Task:
Whatever runs from the line with "Hint: Break down" to the end of the records below must be copied exactly, with nothing else included.
+ + +
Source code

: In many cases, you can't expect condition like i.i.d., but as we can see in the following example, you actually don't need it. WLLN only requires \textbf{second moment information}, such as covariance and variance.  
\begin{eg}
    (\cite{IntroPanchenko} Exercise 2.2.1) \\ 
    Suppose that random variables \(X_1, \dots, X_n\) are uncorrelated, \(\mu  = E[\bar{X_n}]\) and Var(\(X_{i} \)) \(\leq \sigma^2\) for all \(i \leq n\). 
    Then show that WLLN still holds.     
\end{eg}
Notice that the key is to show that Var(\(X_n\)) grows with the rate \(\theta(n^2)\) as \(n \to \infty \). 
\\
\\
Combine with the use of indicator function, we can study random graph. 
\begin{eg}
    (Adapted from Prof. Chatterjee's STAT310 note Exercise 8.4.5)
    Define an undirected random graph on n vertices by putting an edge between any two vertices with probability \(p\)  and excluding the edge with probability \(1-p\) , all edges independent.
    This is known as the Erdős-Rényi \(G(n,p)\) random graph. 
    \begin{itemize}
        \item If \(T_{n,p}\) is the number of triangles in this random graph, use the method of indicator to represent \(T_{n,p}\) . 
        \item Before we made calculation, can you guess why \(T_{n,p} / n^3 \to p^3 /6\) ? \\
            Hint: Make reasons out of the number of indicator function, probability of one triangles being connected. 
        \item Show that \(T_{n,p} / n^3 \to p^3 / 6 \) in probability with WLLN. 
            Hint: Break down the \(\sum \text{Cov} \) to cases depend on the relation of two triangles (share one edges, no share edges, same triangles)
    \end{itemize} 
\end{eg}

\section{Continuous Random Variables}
+ + +
Task answer:
            Hint: Break down the \(\sum \text{Cov} \) to cases depend on the relation of two triangles (share one edges, no share edges, same triangles)
    \end{itemize} 
\end{eg}

\section{Continuous Random Variables}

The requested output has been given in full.